On 22 Mar 2006, in the Usenet newsgroup comp.os.linux.networking, in article
<(E-Mail Removed) .com>,
(E-Mail Removed) wrote:
>I'm trying to change the IP address on eth1, and I think I'm doing
>everything required:
>
># vi /etc/sysconfig/network-scripts/ifcfg-eth1
># /etc/rc.d/init.d/network restart
Looks good, except there might be something lurking elsewhere relating
to the firewall scripts and /etc/hosts file.
>I've confirmed the changes to ifcfg-eth1. The old IP address is still
>there. I've rebooted the box, and the old IP address is still there.

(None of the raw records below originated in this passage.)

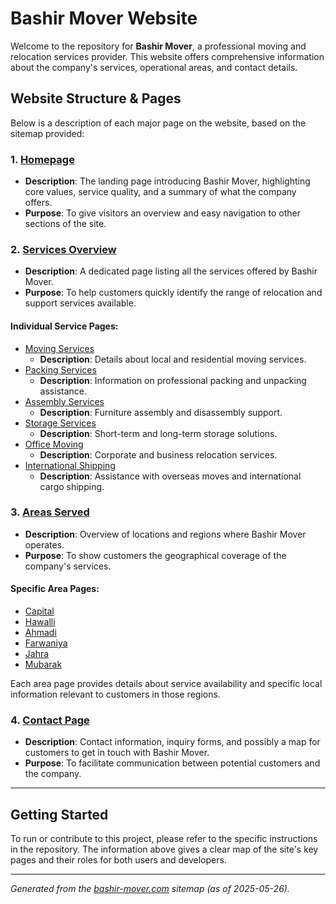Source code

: # Bashir Mover Website

Welcome to the repository for **Bashir Mover**, a professional moving and relocation services provider. This website offers comprehensive information about the company's services, operational areas, and contact details.

## Website Structure & Pages

Below is a description of each major page on the website, based on the sitemap provided:

### 1. [Homepage](https://www.bashir-mover.com/)
- **Description**: The landing page introducing Bashir Mover, highlighting core values, service quality, and a summary of what the company offers.
- **Purpose**: To give visitors an overview and easy navigation to other sections of the site.

### 2. [Services Overview](https://www.bashir-mover.com/services/)
- **Description**: A dedicated page listing all the services offered by Bashir Mover.
- **Purpose**: To help customers quickly identify the range of relocation and support services available.

#### Individual Service Pages:
- [Moving Services](https://www.bashir-mover.com/services/moving/)
  - **Description**: Details about local and residential moving services.
- [Packing Services](https://www.bashir-mover.com/services/packing/)
  - **Description**: Information on professional packing and unpacking assistance.
- [Assembly Services](https://www.bashir-mover.com/services/assembly/)
  - **Description**: Furniture assembly and disassembly support.
- [Storage Services](https://www.bashir-mover.com/services/storage/)
  - **Description**: Short-term and long-term storage solutions.
- [Office Moving](https://www.bashir-mover.com/services/office-moving/)
  - **Description**: Corporate and business relocation services.
- [International Shipping](https://www.bashir-mover.com/services/international-shipping/)
  - **Description**: Assistance with overseas moves and international cargo shipping.

### 3. [Areas Served](https://www.bashir-mover.com/areas/)
- **Description**: Overview of locations and regions where Bashir Mover operates.
- **Purpose**: To show customers the geographical coverage of the company's services.

#### Specific Area Pages:
- [Capital](https://www.bashir-mover.com/areas/capital/)
- [Hawalli](https://www.bashir-mover.com/areas/hawalli/)
- [Ahmadi](https://www.bashir-mover.com/areas/ahmadi/)
- [Farwaniya](https://www.bashir-mover.com/areas/farwaniya/)
- [Jahra](https://www.bashir-mover.com/areas/jahra/)
- [Mubarak](https://www.bashir-mover.com/areas/mubarak/)

Each area page provides details about service availability and specific local information relevant to customers in those regions.

### 4. [Contact Page](https://www.bashir-mover.com/contact/)
- **Description**: Contact information, inquiry forms, and possibly a map for customers to get in touch with Bashir Mover.
- **Purpose**: To facilitate communication between potential customers and the company.

---

## Getting Started

To run or contribute to this project, please refer to the specific instructions in the repository. The information above gives a clear map of the site's key pages and their roles for both users and developers.

---

*Generated from the [bashir-mover.com](https://www.bashir-mover.com/) sitemap (as of 2025-05-26).*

Then there is a problem somewhere ;-)
>I can't find any reference to the old address anywhere on the system,
>using a brute force find-and-grep search. It's nowhere in /etc, for
>sure. Where is it coming from? Why won't the IP address change
What you are showing _should_ work correctly. There are only two places
where the system can _normally_ be getting an IP - the scripts in
/etc/sysconfig/network-scripts/, and a DHCP/BOOTP server. The latter is
unlikely, as your ifcfg-eth1 script is telling the system to use "none"
as a boot protocol.
>Linux roch-bwconf-1 2.4.20-8smp #1 SMP Thu Mar 13 17:45:54 EST 2003
>i686 i686 i386 GNU/Linux
For what it's worth, that kernel is the original "out-of-box" version, and
at least seven updates behind what is on the download.fedoralegacy.org site
(kernel-smp-2.4.20-46.9.legacy was put on the errata server about 3 weeks
ago). The updates are there for a reason. 'nuff said.
>[root@roch-bwconf-1 network-scripts]# cat ifcfg-eth1
That looks fine.
>[root@roch-bwconf-1 network-scripts]# ifconfig eth1
>eth1 Link encap:Ethernet HWaddr 00:0E:0C:08:6F:36
> inet addr:10.254.254.1 Bcast:10.254.254.255 Mask:255.255.255.0
That is completely baffling. The ONLY thing I can think of is something
screwy with the networking scripts - though your power grep should have
caught it unless something _else_ is causing the card to grab an address
off a boot server or some such trash. I'd look there. As a quick guess,
try 'rpm -qf /etc/sysconfig/network-script/if*' which probably should tell
you that everything comes out of the 'initscripts' package. Then try a
verification of that package (rpm -V initscripts) and see if anything barfs.
That stuff is explained in the 'rpm' man page. If that doesn't find the
problem, I'd grab a bucket of coffee, and start tracing the boot scripts
to see that they are doing what I'd expect. As is usual with distribution
scripts, they were written by someone who is good, and is flaunting their
skills, but they should none-the-less be understandable.